In the first embodiment, the transport guide member 7
8, a large number of ribs 78a extending along the transport direction P1 are provided, so that the printing paper 45 and the transport guide member 78 contact only through the rib 78a. Transport resistance can be reduced.

In the first embodiment, the portion of the belt hooking member 61a where the belt 62 is not hooked is the large diameter portion 61c with respect to the belt hooking member 61a on the most downstream side of the conveyance where the belt 62 is hooked. Therefore, it is possible to prevent the printing paper 45 from being deformed in a wavy shape even at the position of the belt hanging member 61a at the most downstream side.
It is possible to effectively prevent the occurrence of wavy deformation in the first orthogonal direction P2, and to more reliably prevent the occurrence of paper wrinkles.

4 to 6 show a second embodiment of the present invention. FIG. 4 is a plan view of the upstream belt transport mechanism, FIG. 5 is a front view of the upstream belt transport mechanism, and FIG. It is sectional drawing which follows the -B line. In the second embodiment, the first
The difference from the embodiment is that the upstream belt transport mechanism 7
Since only the configuration of A is the same and the other configuration is the same, the description of the same configuration will be omitted. Hereinafter, portions of the upstream transport mechanism 7A that are different from those of the first embodiment will be described.

In FIGS. 4 to 6, the belt 62A of the upstream belt transport mechanism 7A is configured as a single belt instead of a plurality of belts as in the first embodiment. The belt 62A has a width that is at least equal to the entire width of the printing paper 45 in the direction P2 orthogonal to the transport direction P1. Therefore, unlike the first embodiment, the transport guide member provided on the transport surface side of the belt other than the belt is not provided. In the second embodiment, the printing paper 45 that can be used is up to A3, so the belt 62
The width of A is set to be equal to or larger than the width of A3 paper. In the belt 62A, an area provided with a large number of small holes 62a and an area not provided with the small holes 62a are alternately arranged, and a suction box 63 corresponding to the area provided with the small holes 62a is provided.
Are provided with a large number of small holes 63a, and the suction force of the suction fan 64 acts on the printing paper 45 through the small holes 62a and 63a.

In the second embodiment, when the printing paper 45 is transported by the upstream belt transport mechanism 7A, the printing paper 45 is transported in a state where the belt 62A is wide and the entire area of the printing paper 45 is placed on the belt 62A. Therefore, even when the printing paper 45 is conveyed while being attracted downward by the suction force of the suction fan 64 or the like, the printing paper 45 does not undergo wavy deformation in the direction P2 orthogonal to the conveyance direction P1. Therefore, when the printing paper 45 is conveyed by belt from the upstream printing unit 4 to the downstream printing unit 5, the printing paper 45 is transported in the orthogonal direction P1 to the conveyance direction P1.
2 can be prevented from being deformed in a wavy manner, and the occurrence of paper wrinkles can be prevented.

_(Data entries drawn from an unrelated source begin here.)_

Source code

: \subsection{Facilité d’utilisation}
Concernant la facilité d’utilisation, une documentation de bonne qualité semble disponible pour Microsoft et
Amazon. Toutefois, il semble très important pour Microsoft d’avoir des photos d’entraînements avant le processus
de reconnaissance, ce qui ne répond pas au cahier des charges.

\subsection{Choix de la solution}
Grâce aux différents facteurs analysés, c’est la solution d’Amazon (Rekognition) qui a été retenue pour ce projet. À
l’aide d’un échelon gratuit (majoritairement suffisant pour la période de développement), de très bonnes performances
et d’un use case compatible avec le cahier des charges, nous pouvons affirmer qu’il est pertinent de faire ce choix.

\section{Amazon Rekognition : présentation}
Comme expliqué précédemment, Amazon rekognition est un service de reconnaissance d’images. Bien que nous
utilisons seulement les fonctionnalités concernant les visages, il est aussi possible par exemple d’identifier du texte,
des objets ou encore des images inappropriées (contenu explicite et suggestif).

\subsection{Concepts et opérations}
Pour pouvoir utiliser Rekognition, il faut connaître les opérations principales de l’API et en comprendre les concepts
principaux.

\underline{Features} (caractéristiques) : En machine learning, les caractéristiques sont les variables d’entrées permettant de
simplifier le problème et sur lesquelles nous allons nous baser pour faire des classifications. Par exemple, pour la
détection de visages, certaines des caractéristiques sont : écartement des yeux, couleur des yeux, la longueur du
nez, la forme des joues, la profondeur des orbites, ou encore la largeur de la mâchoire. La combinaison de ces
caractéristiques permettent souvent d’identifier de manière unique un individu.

In comparison between the second embodiment and the first embodiment, the second embodiment does not require the provision of a step elimination section (such as the transport guide member 78) as in the first embodiment.

FIG. 7 shows a third embodiment of the present invention.
FIG. 3 is a plan view of an upstream belt transport mechanism. The only difference between the third embodiment and the second embodiment is the configuration of the belt 62B of the upstream belt transport mechanism 7B.
That is, as shown in FIG. 7, the belt 62B according to the third embodiment is wide like the second embodiment, but has a mesh structure over the entire area. Further, the small holes 63a of the suction box 63 are also provided over the entire area. Since the other configuration of the upstream belt transport mechanism 7B is the same, the description of the same components will be omitted to avoid redundant description.

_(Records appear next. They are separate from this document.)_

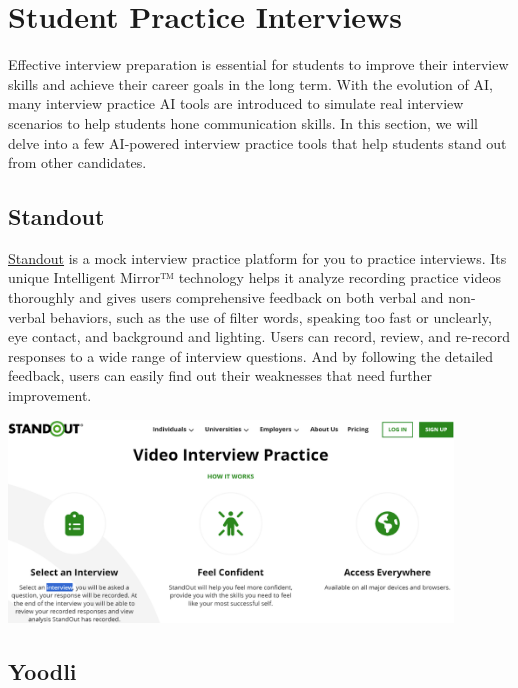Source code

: \documentclass[
]{book}
\begin{document}
\hypertarget{student-practice-interviews}{%
\chapter{Student Practice Interviews}\label{student-practice-interviews}}

Effective interview preparation is essential for students to improve their interview skills and achieve their career goals in the long term. With the evolution of AI, many interview practice AI tools are introduced to simulate real interview scenarios to help students hone communication skills. In this section, we will delve into a few AI-powered interview practice tools that help students stand out from other candidates.

\hypertarget{standout}{%
\section{Standout}\label{standout}}

\href{https://standout.com/}{Standout} is a mock interview practice platform for you to practice interviews. Its unique Intelligent Mirror™ technology helps it analyze recording practice videos thoroughly and gives users comprehensive feedback on both verbal and non-verbal behaviors, such as the use of filter words, speaking too fast or unclearly, eye contact, and background and lighting. Users can record, review, and re-record responses to a wide range of interview questions. And by following the detailed feedback, users can easily find out their weaknesses that need further improvement.

\includegraphics[width=4.64583in,height=\textheight]{standout pic.png}

\hypertarget{yoodli}{%
\section{Yoodli}\label{yoodli}}
\end{document}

In the third embodiment, for the same reason as in the second embodiment, when the printing paper 45 is conveyed from the upstream printing unit 4 to the downstream printing unit 5 by a belt, the printing paper 45
In this way, it is possible to prevent the occurrence of paper-like wrinkles by preventing wave-like deformation in the direction P2 orthogonal to the transport direction P1. In addition, in the operation of transporting the printing paper 45, the printing paper 45 is suctioned uniformly over the entire area of the belt 62B, so that more stable transport is performed.

Comparing the third embodiment with the first embodiment, the third embodiment does not require the provision of a step eliminating portion (such as the transport guide member 78) as in the first embodiment.

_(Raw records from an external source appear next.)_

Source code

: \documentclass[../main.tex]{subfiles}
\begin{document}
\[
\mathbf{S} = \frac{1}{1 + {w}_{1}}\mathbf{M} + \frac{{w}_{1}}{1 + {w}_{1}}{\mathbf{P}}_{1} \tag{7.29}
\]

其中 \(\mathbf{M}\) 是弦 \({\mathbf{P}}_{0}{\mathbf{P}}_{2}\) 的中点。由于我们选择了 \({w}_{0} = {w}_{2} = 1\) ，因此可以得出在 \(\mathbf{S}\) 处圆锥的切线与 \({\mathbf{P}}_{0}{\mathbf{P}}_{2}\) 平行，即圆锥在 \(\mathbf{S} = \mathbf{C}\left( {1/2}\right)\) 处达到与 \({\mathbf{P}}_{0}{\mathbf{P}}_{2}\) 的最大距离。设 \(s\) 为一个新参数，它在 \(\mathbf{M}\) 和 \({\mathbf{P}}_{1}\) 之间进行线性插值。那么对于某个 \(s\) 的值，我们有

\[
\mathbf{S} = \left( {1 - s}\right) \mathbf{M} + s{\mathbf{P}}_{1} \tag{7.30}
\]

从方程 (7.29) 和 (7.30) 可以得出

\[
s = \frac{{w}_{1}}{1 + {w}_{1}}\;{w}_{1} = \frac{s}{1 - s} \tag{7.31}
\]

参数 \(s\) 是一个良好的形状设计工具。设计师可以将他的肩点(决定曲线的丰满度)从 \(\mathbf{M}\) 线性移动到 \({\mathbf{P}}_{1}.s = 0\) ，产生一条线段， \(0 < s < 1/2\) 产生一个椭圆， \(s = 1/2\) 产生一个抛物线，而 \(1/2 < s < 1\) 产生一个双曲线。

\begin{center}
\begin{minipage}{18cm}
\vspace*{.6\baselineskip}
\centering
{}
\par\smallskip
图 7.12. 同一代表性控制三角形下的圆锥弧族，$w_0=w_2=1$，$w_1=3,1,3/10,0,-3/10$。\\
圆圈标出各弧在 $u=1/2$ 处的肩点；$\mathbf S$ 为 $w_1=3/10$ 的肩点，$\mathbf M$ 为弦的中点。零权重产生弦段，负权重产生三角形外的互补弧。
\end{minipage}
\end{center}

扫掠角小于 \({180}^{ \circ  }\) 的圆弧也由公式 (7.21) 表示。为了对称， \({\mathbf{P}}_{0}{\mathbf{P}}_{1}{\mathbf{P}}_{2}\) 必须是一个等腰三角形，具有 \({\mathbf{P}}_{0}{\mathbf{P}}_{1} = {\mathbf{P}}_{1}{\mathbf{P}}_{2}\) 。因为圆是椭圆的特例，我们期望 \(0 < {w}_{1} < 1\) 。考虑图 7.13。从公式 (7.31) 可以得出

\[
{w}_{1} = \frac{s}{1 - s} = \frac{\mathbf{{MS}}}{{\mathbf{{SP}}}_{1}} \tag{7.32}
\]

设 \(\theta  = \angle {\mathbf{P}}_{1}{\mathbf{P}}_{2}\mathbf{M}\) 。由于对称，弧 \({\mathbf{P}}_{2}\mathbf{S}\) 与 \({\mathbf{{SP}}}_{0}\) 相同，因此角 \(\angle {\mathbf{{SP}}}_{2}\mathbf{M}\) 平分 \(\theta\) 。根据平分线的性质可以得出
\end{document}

FIG. 8 shows a fourth embodiment of the present invention.
FIG. 2 is an enlarged configuration diagram of two printing units, upstream and downstream, and a main part of an upstream belt transport mechanism disposed therebetween. The fourth embodiment differs from the first embodiment only in the configuration of the upstream belt transport mechanism 7C, and the other configurations are the same. Therefore, description of the same components will be omitted. I do. Hereinafter, portions of the upstream transport mechanism 7C that are different from those of the first embodiment will be described.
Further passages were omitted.